Problem to work on: Show each line of the data below in which "facebook" occurs.

── The data ──

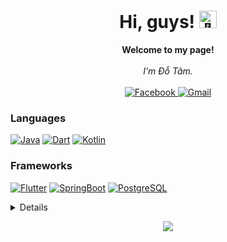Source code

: <h1 align="center">Hi, guys! <img src="https://github.com/wervlad/wervlad/assets/24524555/766d336d-b87d-44ba-807c-c51de2bc6b4d" width="28px" alt="👋"></h1>

<p align="center">
    <b>Welcome to my page!</b><br><br>
    <i>
        I'm Đỗ Tâm.<br>
    </i><br>
    <a href="https://www.facebook.com/mintamzxje">
        <img src="https://img.shields.io/badge/Facebook-blue?style=flat-square&logo=facebook" alt="Facebook">
    </a>
    <a href="mailto:am237doc@gmail.com">
        <img src="https://img.shields.io/badge/Gmail-blue?style=flat-square&logo=gmail" alt="Gmail">
    </a>
</p>

### Languages
[![Java](https://img.shields.io/badge/java-black?style=for-the-badge&logo=java)](https://github.com/mintamzxje)
[![Dart](https://img.shields.io/badge/dart-black?style=for-the-badge&logo=dart)](https://github.com/mintamzxje)
[![Kotlin](https://img.shields.io/badge/kotlin-black?style=for-the-badge&logo=kotlin)](https://github.com/mintamzxje)

### Frameworks
[![Flutter](https://img.shields.io/badge/flutter-black?style=for-the-badge&logo=flutter)](https://github.com/mintamzxje)
[![SpringBoot](https://img.shields.io/badge/springboot-black?style=for-the-badge&logo=springboot)](https://github.com/mintamzxje)
[![PostgreSQL](https://img.shields.io/badge/postgresql-black?style=for-the-badge&logo=postgresql)](https://github.com/mintamzxje)

<details>
<p align="center">
  <a href="https://github.com/mintamzxje">
    <img src="http://github-profile-summary-cards.vercel.app/api/cards/profile-details?username=mintamzxje&theme=transparent" />
  </a>
  <a href="https://github.com/wervlad">
    <img src="https://github-readme-streak-stats.herokuapp.com/?user=mintamzxje&hide_border=true&card_width=338&theme=transparent" />
  </a>
  <a href="https://github.com/wervlad">
    <img src="http://github-profile-summary-cards.vercel.app/api/cards/stats?username=mintamzxje&theme=transparent" />
  </a>
</p>
</details>

<p align="center">
  <a href="https://github.com/mintamzxje">
    <img src="https://komarev.com/ghpvc/?username=mintamzxje&color=blue&style=flat)" />
  </a>
</p>
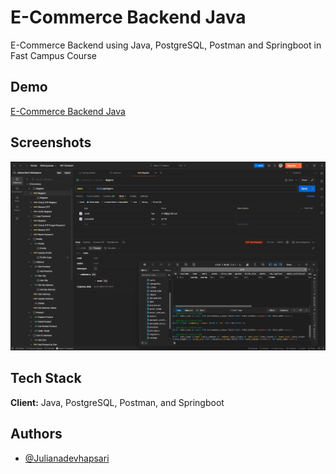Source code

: # E-Commerce Backend Java

E-Commerce Backend using Java, PostgreSQL, Postman and Springboot in Fast Campus Course

## Demo

[E-Commerce Backend Java](https://julianadevi.postman.co/workspace/Juliana-Devi's-Workspace~f92d400d-6a59-4d99-827d-0ad90cf1130e/collection/46915499-d879c32e-6e7f-4db2-94f4-6a914db29704?action=share&creator=46915499)

## Screenshots

![E-Commerce Backend Java](https://github.com/JulianaDeviHapsari/Ecommerce-Backend-Java/blob/main/Screenshot%202025-08-01%20150706.png)

## Tech Stack

**Client:** Java, PostgreSQL, Postman, and Springboot

## Authors

- [@Julianadevhapsari](https://github.com/JulianaDeviHapsari/)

───

Answer to this problem:
    <a href="https://www.facebook.com/mintamzxje">
        <img src="https://img.shields.io/badge/Facebook-blue?style=flat-square&logo=facebook" alt="Facebook">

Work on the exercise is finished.